▸ Work required: Gather the lines from the material that contain "Email".

▸ Supplied data:
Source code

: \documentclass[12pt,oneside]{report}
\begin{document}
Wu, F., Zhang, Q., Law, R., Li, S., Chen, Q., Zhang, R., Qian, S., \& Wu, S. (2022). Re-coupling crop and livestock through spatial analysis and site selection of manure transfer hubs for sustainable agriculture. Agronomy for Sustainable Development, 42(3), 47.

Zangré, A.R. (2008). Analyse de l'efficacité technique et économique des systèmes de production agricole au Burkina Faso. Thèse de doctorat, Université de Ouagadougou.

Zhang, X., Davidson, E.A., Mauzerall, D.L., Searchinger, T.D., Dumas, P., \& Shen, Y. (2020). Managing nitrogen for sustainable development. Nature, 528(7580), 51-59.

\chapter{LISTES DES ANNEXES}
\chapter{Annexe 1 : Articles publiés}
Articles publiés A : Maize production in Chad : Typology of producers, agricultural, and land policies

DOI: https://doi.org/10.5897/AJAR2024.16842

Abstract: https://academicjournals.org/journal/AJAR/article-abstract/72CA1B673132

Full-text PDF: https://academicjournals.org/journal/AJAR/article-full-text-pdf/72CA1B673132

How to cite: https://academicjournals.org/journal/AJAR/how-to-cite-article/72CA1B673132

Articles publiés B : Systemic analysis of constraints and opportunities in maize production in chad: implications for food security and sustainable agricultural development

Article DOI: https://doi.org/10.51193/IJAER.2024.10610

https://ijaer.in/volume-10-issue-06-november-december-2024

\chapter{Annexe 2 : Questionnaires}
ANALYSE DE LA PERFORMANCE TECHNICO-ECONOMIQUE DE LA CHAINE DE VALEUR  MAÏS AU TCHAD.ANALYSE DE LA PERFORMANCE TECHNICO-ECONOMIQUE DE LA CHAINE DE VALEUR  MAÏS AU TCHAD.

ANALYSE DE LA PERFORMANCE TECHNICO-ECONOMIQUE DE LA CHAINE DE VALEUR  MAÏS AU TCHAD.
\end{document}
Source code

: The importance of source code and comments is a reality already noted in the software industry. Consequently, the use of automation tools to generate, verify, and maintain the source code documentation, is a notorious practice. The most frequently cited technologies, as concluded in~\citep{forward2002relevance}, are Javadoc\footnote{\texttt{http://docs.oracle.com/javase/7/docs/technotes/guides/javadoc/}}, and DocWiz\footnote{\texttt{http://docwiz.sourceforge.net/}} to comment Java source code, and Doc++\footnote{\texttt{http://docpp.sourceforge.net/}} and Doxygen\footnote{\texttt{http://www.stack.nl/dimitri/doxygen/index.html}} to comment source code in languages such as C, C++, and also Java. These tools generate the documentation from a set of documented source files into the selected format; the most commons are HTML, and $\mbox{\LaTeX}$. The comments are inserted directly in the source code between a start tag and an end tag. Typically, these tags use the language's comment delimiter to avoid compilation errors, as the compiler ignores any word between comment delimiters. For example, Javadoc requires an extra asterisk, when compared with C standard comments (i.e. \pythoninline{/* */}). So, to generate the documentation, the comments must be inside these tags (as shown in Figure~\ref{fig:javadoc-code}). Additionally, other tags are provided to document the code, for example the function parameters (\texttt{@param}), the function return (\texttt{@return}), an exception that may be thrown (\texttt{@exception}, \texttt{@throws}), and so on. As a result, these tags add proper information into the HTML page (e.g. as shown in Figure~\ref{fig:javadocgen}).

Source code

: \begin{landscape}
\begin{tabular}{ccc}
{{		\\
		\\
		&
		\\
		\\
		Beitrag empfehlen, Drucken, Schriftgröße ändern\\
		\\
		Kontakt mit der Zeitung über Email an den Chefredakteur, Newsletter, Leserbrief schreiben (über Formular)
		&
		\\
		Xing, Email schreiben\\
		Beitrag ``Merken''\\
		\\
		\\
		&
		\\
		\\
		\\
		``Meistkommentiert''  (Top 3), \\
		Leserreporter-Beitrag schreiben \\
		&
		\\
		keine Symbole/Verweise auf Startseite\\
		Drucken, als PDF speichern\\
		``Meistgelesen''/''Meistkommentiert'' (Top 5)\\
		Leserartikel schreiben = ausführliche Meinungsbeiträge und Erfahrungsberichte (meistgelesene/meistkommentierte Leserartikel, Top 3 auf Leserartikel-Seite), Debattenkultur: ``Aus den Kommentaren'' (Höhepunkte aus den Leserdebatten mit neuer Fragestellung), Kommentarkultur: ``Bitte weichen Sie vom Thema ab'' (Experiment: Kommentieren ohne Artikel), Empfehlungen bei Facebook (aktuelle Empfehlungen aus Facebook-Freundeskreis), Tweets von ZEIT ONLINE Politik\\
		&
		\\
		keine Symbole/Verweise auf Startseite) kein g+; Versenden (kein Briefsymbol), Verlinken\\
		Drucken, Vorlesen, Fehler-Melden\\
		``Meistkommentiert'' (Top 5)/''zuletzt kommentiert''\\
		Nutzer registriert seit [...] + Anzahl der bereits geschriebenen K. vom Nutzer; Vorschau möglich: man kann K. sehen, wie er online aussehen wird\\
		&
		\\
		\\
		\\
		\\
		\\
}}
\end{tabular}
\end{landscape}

▸ Answer to this problem:
		Kontakt mit der Zeitung über Email an den Chefredakteur, Newsletter, Leserbrief schreiben (über Formular)
		Xing, Email schreiben\\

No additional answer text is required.